For each record below, write an exact copy.

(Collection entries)
= = = = = = =

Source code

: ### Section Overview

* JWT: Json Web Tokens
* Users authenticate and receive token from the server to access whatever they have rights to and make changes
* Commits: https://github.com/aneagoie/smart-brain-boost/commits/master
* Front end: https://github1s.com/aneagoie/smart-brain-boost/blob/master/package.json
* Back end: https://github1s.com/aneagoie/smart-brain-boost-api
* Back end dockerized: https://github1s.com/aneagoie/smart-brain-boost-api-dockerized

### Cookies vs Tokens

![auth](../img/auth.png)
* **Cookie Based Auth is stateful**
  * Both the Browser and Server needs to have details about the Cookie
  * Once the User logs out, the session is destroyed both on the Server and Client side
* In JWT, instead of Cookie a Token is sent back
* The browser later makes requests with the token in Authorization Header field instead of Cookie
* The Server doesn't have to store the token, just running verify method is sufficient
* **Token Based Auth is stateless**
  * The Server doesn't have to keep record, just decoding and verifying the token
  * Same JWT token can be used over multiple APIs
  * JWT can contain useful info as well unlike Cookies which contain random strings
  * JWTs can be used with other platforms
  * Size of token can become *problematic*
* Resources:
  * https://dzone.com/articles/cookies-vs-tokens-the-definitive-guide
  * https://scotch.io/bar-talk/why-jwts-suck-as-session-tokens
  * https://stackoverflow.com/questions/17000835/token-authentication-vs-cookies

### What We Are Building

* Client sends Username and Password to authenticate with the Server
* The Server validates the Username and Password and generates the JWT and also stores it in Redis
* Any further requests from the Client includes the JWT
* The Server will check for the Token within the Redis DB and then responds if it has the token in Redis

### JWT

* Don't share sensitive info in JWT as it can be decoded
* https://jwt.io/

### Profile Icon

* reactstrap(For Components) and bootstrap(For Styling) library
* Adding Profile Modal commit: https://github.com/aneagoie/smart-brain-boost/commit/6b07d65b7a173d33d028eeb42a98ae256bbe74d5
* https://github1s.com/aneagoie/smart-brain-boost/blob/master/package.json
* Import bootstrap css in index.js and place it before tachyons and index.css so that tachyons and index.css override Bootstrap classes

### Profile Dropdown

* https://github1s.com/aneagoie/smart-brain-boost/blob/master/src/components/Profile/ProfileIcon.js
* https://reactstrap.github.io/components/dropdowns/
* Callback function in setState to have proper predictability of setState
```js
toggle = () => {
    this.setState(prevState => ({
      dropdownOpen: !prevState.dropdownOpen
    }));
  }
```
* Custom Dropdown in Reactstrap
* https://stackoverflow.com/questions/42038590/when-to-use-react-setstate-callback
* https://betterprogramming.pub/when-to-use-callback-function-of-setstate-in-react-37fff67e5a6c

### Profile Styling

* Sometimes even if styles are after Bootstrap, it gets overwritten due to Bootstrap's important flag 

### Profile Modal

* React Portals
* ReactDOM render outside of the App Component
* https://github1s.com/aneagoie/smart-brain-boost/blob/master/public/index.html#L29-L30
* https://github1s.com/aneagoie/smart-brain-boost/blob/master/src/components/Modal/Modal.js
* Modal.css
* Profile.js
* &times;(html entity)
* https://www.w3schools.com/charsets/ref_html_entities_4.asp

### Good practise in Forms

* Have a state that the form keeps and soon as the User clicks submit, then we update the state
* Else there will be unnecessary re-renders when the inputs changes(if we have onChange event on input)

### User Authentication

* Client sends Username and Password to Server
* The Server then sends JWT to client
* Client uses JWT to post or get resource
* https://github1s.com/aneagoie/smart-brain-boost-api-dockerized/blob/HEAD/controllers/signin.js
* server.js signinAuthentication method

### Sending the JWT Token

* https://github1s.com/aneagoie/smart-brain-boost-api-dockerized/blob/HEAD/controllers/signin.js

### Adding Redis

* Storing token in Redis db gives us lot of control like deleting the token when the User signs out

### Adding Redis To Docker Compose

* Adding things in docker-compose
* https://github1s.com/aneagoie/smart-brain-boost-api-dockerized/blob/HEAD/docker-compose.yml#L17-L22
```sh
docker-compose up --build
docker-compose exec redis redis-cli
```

= = = = = = =

[Answer to this exercise]
Source code

: ### Section Overview

* JWT: Json Web Tokens
* Users authenticate and receive token from the server to access whatever they have rights to and make changes
* Commits: https://github.com/aneagoie/smart-brain-boost/commits/master
* Front end: https://github1s.com/aneagoie/smart-brain-boost/blob/master/package.json
* Back end: https://github1s.com/aneagoie/smart-brain-boost-api
* Back end dockerized: https://github1s.com/aneagoie/smart-brain-boost-api-dockerized

### Cookies vs Tokens

![auth](../img/auth.png)
* **Cookie Based Auth is stateful**
  * Both the Browser and Server needs to have details about the Cookie
  * Once the User logs out, the session is destroyed both on the Server and Client side
* In JWT, instead of Cookie a Token is sent back
* The browser later makes requests with the token in Authorization Header field instead of Cookie
* The Server doesn't have to store the token, just running verify method is sufficient
* **Token Based Auth is stateless**
  * The Server doesn't have to keep record, just decoding and verifying the token
  * Same JWT token can be used over multiple APIs
  * JWT can contain useful info as well unlike Cookies which contain random strings
  * JWTs can be used with other platforms
  * Size of token can become *problematic*
* Resources:
  * https://dzone.com/articles/cookies-vs-tokens-the-definitive-guide
  * https://scotch.io/bar-talk/why-jwts-suck-as-session-tokens
  * https://stackoverflow.com/questions/17000835/token-authentication-vs-cookies

### What We Are Building

* Client sends Username and Password to authenticate with the Server
* The Server validates the Username and Password and generates the JWT and also stores it in Redis
* Any further requests from the Client includes the JWT
* The Server will check for the Token within the Redis DB and then responds if it has the token in Redis

### JWT

* Don't share sensitive info in JWT as it can be decoded
* https://jwt.io/

### Profile Icon

* reactstrap(For Components) and bootstrap(For Styling) library
* Adding Profile Modal commit: https://github.com/aneagoie/smart-brain-boost/commit/6b07d65b7a173d33d028eeb42a98ae256bbe74d5
* https://github1s.com/aneagoie/smart-brain-boost/blob/master/package.json
* Import bootstrap css in index.js and place it before tachyons and index.css so that tachyons and index.css override Bootstrap classes

### Profile Dropdown

* https://github1s.com/aneagoie/smart-brain-boost/blob/master/src/components/Profile/ProfileIcon.js
* https://reactstrap.github.io/components/dropdowns/
* Callback function in setState to have proper predictability of setState
```js
toggle = () => {
    this.setState(prevState => ({
      dropdownOpen: !prevState.dropdownOpen
    }));
  }
```
* Custom Dropdown in Reactstrap
* https://stackoverflow.com/questions/42038590/when-to-use-react-setstate-callback
* https://betterprogramming.pub/when-to-use-callback-function-of-setstate-in-react-37fff67e5a6c

### Profile Styling

* Sometimes even if styles are after Bootstrap, it gets overwritten due to Bootstrap's important flag 

### Profile Modal

* React Portals
* ReactDOM render outside of the App Component
* https://github1s.com/aneagoie/smart-brain-boost/blob/master/public/index.html#L29-L30
* https://github1s.com/aneagoie/smart-brain-boost/blob/master/src/components/Modal/Modal.js
* Modal.css
* Profile.js
* &times;(html entity)
* https://www.w3schools.com/charsets/ref_html_entities_4.asp

### Good practise in Forms

* Have a state that the form keeps and soon as the User clicks submit, then we update the state
* Else there will be unnecessary re-renders when the inputs changes(if we have onChange event on input)

### User Authentication

* Client sends Username and Password to Server
* The Server then sends JWT to client
* Client uses JWT to post or get resource
* https://github1s.com/aneagoie/smart-brain-boost-api-dockerized/blob/HEAD/controllers/signin.js
* server.js signinAuthentication method

### Sending the JWT Token

* https://github1s.com/aneagoie/smart-brain-boost-api-dockerized/blob/HEAD/controllers/signin.js

### Adding Redis

* Storing token in Redis db gives us lot of control like deleting the token when the User signs out

### Adding Redis To Docker Compose

* Adding things in docker-compose
* https://github1s.com/aneagoie/smart-brain-boost-api-dockerized/blob/HEAD/docker-compose.yml#L17-L22
```sh
docker-compose up --build
docker-compose exec redis redis-cli
```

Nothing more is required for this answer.